Dref yöntemi ile görünümlü ve hacimli strayhgarn karakterli iplikler yapılmaktadır . İplik mukavameti konvensiyonel strayhgarn ipliğine kıyasla biraz düşük , elastikiyet az yüksektir.10-150mm uzunluklu orijinal lifler , açma ve yoluklar konvensiyonel sistemde paralel band haline getirilerek eğirilirler . Mekiksiz dokuma tezgahlarından çıkan kenar bandlarınıda direkt olarak makinaya beslemek olasıdır . İplik kesitinde minimum 150 lif bulunması gerekmektedir . İplik strayhgarn görünümünde ve çok hacimlidir . İlave mekanizmalarla makinadan direkt olarak efekt ipliği veya bukle ipliği olarak çıkış almakta olasıdır .

Dekoratif kumaşlar , halı ,battaniye , el örgü ipliği , mantolu iplik ve teknik doku sahalarında kullanılır .

DREF2 –1973 ve DREF3-1978 yıllarında Dr.Ernst FEHRER / Avusturya firması tarafından geliştirilmiştir .

Dref2 ile 200m/dak’ya kadar çalışabilmekte 40000-1000 dtex

Nm0,25-10

Ne0.15-10 inceliğinde iplikler yapılabilmektedir .

Dref3 ise daha ince numaralarda çalışabilmesi için geliştirilmiştir .Dref2’den farkı yan tarafında ikinci bir çekim sisteminin yer alması ve buradan da kesikli lif sevk edilmesidir . (Şekil 7.)

Dref3 ile 300m/dak’ya kadar çalışılabilmekte , 166-33 tex (Nm6-30,Ne3.5-18) iplikler eğirilebilmektedir . İşlenen materyal 0.6 dtex –3.3 dtex (Nm16666-3030 ,Ne9830-1788) incelik ve 32-60 mm uzunluğundaki pamuk ve yapay lifler ile karışımlarıdır . Makinaya beslenen 2.5-3.5 ktex (2.5-3.5 g/m ) kalınlığındaki bandlara V=100-150 çekim verilebilmektedir .

Dref2 ‘de olduğu gibi Dref3 ‘te de makinaya flament iplik sevk edilerek kesikli lifleri bunun üzerine sardımak , dolayısıyla yüksek hızlara çıkmak olasıdır .

PNEUMATİK EĞİRME YÖNTEMİ

( OE-Luftwirbel , OE-luftspinn)

GOTZFRİED EĞİRME YÖNTEMİ

İplik bükümünü mekanik kuvvetler yerine pneumatik kuvvetlerle sağlama fikri oldukça eskidir Gotzfried 60’lı yıllarda şekilde görülen mekanizmayı yapmıştır .

Çekim sisteminden geçirilerek inceltilen fitil liflerinin ucuna hava akımı ile vidamsı (helozonik) biçimde hareket verilir . Eğirme sistemine giren lifler , ikinci bir sabit helezonik bir eksen boyunca haraket ederler . Böylece lif yolu ve iplik ucu arasında kesişme noktaları oluşur.

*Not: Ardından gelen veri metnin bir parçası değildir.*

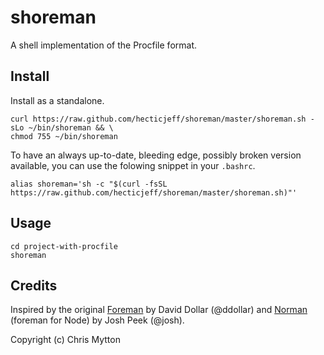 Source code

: shoreman
========

A shell implementation of the Procfile format.

## Install

Install as a standalone.

```
curl https://raw.github.com/hecticjeff/shoreman/master/shoreman.sh -sLo ~/bin/shoreman && \
chmod 755 ~/bin/shoreman
```

To have an always up-to-date, bleeding edge, possibly broken
version available, you can use the folowing snippet in your `.bashrc`.

```shell
alias shoreman='sh -c "$(curl -fsSL https://raw.github.com/hecticjeff/shoreman/master/shoreman.sh)"'
```

## Usage

```
cd project-with-procfile
shoreman
```

## Credits

Inspired by the original [Foreman](https://github.com/ddollar/foreman)
by David Dollar (@ddollar) and [Norman](https://github.com/josh/norman) (foreman for
Node) by Josh Peek (@josh).

Copyright (c) Chris Mytton
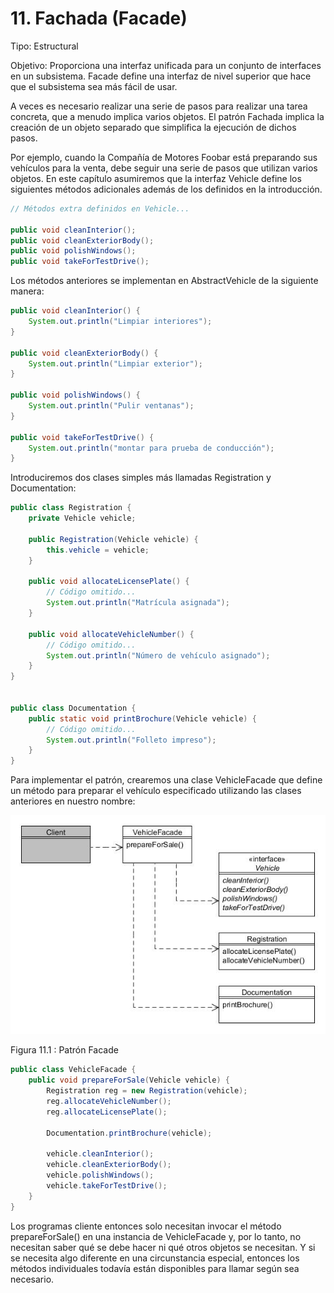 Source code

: # 11. Fachada (Facade)  

Tipo: Estructural

Objetivo: Proporciona una interfaz unificada para un conjunto de interfaces en un subsistema. Facade define una interfaz de nivel superior que hace que el subsistema sea más fácil de usar.

A veces es necesario realizar una serie de pasos para realizar una tarea concreta, que a menudo implica varios objetos. El patrón Fachada implica la creación de un objeto separado que simplifica la ejecución de dichos pasos.

Por ejemplo, cuando la Compañía de Motores Foobar está preparando sus vehículos para la venta, debe seguir una serie de pasos que utilizan varios objetos. En este capítulo asumiremos que la interfaz Vehicle define los siguientes métodos adicionales además de los definidos en la introducción.

```java
// Métodos extra definidos en Vehicle...

public void cleanInterior();
public void cleanExteriorBody();
public void polishWindows();
public void takeForTestDrive();
```

Los métodos anteriores se implementan en AbstractVehicle de la siguiente manera:

```java
public void cleanInterior() {
    System.out.println("Limpiar interiores");
}

public void cleanExteriorBody() {
    System.out.println("Limpiar exterior");
}

public void polishWindows() {
    System.out.println("Pulir ventanas");
}

public void takeForTestDrive() {
    System.out.println("montar para prueba de conducción");
}
```

Introduciremos dos clases simples más llamadas Registration y Documentation:

```java
public class Registration {
    private Vehicle vehicle;

    public Registration(Vehicle vehicle) {
        this.vehicle = vehicle;
    }

    public void allocateLicensePlate() {
        // Código omitido...
        System.out.println("Matrícula asignada");
    }

    public void allocateVehicleNumber() {
        // Código omitido...
        System.out.println("Número de vehículo asignado");
    }
}
 

public class Documentation {
    public static void printBrochure(Vehicle vehicle) {
        // Código omitido...
        System.out.println("Folleto impreso");
    }
}
```

Para implementar el patrón, crearemos una clase VehicleFacade que define un método para preparar el vehículo especificado utilizando las clases anteriores en nuestro nombre:

![Patrón Facade](../images/000047.jpg)

Figura 11.1 : Patrón Facade

``` java
public class VehicleFacade {
    public void prepareForSale(Vehicle vehicle) {
        Registration reg = new Registration(vehicle);
        reg.allocateVehicleNumber();
        reg.allocateLicensePlate();

        Documentation.printBrochure(vehicle);

        vehicle.cleanInterior();
        vehicle.cleanExteriorBody();
        vehicle.polishWindows();
        vehicle.takeForTestDrive();
    }
}
```

Los programas cliente entonces solo necesitan invocar el método prepareForSale() en una instancia de VehicleFacade y, por lo tanto, no necesitan saber qué se debe hacer ni qué otros objetos se necesitan. Y si se necesita algo diferente en una circunstancia especial, entonces los métodos individuales todavía están disponibles para llamar según sea necesario.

Bu noktalarda lifler ipliğin ucuna ilişme olanağı bulurlar .

Bunun yanı sıra iplik ucuna ilişemeyen bazı liflerin hava emişine kaçtıkları görülmektedir . Bu da sistemin dez avantajıdır . İkinci bir dezavantajı ise , bilezikli eğirme makinasının ipliğine kıyasla oldukça düşük kalitede bir iplik elde edilebilmesidir . Liflerin sistem (düze) içindeki pneumatik kuvvetler tarafından kontrolünün oldukça zor olduğu söylene bilir .(şekil 8.)

PFI EĞİRME YÖNTEMİ

Lodz’daki Polonya araştırma enstitüsinde yapılan çalışmalar sonucu bu pneumatik eğirme sistemi geliştirilmiş ve Wifama-Polmatex firmasınca üretimi yapılmıştır .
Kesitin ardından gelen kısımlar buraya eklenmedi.